Write out the entries below exactly, from the first line to the one with "- [Spécifications *DCI-P3*", both ends included.

(Plain-text document sources)
******************************

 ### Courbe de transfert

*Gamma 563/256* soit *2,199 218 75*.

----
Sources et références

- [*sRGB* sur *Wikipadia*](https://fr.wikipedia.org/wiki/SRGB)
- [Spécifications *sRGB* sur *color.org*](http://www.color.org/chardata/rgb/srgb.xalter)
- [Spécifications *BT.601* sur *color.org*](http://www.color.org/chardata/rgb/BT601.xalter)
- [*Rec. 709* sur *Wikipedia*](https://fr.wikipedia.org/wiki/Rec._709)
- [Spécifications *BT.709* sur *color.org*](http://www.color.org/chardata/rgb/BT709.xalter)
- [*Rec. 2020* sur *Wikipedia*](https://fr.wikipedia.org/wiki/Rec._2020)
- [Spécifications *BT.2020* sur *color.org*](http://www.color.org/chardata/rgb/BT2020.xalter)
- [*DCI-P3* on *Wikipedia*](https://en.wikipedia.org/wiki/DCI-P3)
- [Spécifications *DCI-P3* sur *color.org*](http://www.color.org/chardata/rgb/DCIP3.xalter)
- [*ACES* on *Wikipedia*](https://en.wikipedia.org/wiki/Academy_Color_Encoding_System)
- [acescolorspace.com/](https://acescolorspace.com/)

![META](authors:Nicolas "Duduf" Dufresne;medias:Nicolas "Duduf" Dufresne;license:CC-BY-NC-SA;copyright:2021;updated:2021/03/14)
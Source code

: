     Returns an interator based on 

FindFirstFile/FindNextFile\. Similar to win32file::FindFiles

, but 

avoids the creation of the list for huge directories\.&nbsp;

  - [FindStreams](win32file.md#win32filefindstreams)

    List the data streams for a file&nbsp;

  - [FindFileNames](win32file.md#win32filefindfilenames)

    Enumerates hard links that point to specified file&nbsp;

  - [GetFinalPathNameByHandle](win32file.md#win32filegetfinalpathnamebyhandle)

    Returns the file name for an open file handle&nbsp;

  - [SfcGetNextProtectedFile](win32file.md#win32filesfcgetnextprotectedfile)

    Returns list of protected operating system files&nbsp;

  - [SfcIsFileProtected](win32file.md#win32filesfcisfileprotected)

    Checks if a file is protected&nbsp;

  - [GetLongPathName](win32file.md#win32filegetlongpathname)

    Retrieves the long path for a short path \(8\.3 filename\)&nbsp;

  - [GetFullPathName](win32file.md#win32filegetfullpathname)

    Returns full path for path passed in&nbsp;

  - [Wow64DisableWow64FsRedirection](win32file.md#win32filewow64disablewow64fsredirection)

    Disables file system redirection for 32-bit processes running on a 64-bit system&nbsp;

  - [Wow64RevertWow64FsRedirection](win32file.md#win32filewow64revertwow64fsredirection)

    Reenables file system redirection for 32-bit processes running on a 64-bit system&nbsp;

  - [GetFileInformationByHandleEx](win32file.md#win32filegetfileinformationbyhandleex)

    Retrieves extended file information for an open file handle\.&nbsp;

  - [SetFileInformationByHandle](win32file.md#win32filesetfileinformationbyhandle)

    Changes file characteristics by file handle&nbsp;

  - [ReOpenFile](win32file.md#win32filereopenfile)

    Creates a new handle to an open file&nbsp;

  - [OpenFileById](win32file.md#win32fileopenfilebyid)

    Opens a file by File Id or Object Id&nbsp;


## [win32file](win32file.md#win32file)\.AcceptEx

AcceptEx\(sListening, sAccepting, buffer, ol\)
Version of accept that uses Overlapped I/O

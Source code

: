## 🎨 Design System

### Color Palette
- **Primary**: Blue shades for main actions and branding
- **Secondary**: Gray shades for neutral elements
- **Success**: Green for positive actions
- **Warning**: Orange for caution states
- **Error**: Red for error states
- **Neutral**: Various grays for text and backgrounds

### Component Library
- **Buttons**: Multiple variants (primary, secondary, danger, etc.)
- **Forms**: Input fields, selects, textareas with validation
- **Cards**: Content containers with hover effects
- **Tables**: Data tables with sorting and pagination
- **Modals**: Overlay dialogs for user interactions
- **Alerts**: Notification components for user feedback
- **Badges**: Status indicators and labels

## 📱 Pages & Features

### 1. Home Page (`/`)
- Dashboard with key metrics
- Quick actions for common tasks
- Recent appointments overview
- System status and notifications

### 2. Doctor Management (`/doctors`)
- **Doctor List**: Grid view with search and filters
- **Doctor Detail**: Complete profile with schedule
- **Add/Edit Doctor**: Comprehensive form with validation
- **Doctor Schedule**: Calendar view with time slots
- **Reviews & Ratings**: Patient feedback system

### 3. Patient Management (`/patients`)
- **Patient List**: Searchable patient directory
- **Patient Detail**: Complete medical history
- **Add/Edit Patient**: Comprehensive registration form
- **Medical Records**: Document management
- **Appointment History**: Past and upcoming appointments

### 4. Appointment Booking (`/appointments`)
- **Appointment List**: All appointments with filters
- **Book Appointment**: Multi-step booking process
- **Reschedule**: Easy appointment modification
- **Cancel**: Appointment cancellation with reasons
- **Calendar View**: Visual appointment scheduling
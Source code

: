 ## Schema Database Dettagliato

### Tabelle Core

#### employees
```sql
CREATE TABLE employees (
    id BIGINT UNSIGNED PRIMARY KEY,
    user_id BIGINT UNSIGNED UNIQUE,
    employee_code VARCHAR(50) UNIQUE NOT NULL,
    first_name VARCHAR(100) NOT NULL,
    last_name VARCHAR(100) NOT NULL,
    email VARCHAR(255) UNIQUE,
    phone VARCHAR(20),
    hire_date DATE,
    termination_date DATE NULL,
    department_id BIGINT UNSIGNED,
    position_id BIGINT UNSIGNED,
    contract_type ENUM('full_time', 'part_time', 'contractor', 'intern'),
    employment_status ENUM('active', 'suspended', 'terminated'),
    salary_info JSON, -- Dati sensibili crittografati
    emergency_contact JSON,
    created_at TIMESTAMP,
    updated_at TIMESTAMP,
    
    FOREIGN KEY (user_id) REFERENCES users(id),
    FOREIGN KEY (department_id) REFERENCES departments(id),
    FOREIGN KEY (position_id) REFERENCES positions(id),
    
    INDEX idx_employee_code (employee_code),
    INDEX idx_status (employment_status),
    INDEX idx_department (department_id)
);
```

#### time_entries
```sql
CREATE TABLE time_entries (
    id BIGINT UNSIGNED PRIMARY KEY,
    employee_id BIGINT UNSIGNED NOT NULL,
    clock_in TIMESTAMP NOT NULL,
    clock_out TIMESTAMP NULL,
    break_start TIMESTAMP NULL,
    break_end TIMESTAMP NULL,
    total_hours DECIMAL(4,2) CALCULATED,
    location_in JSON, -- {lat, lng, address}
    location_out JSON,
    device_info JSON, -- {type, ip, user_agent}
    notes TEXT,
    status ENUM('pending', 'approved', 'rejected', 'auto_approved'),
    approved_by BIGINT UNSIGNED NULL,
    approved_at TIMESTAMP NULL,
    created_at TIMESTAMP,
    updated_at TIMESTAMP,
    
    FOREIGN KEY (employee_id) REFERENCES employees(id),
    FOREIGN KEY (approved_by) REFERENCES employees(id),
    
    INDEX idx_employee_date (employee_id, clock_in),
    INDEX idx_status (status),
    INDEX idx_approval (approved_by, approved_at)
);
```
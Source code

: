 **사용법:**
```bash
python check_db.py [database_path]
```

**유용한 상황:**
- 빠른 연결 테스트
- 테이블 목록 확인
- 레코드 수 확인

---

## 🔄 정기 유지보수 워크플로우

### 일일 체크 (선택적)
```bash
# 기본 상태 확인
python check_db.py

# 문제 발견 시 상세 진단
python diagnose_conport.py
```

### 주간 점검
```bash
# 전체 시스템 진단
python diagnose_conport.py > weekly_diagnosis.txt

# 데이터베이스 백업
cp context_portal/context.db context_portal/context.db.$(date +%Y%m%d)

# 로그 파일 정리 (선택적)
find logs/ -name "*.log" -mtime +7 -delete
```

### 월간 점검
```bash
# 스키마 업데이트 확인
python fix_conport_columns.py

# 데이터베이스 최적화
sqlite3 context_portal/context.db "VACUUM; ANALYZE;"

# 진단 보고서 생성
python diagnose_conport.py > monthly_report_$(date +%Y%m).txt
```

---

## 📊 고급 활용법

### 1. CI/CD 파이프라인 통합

******************************

_Written solution_
 ### Courbe de transfert

*Gamma 563/256* soit *2,199 218 75*.

----
Sources et références

- [*sRGB* sur *Wikipadia*](https://fr.wikipedia.org/wiki/SRGB)
- [Spécifications *sRGB* sur *color.org*](http://www.color.org/chardata/rgb/srgb.xalter)
- [Spécifications *BT.601* sur *color.org*](http://www.color.org/chardata/rgb/BT601.xalter)
- [*Rec. 709* sur *Wikipedia*](https://fr.wikipedia.org/wiki/Rec._709)
- [Spécifications *BT.709* sur *color.org*](http://www.color.org/chardata/rgb/BT709.xalter)
- [*Rec. 2020* sur *Wikipedia*](https://fr.wikipedia.org/wiki/Rec._2020)
- [Spécifications *BT.2020* sur *color.org*](http://www.color.org/chardata/rgb/BT2020.xalter)
- [*DCI-P3* on *Wikipedia*](https://en.wikipedia.org/wiki/DCI-P3)
- [Spécifications *DCI-P3* sur *color.org*](http://www.color.org/chardata/rgb/DCIP3.xalter)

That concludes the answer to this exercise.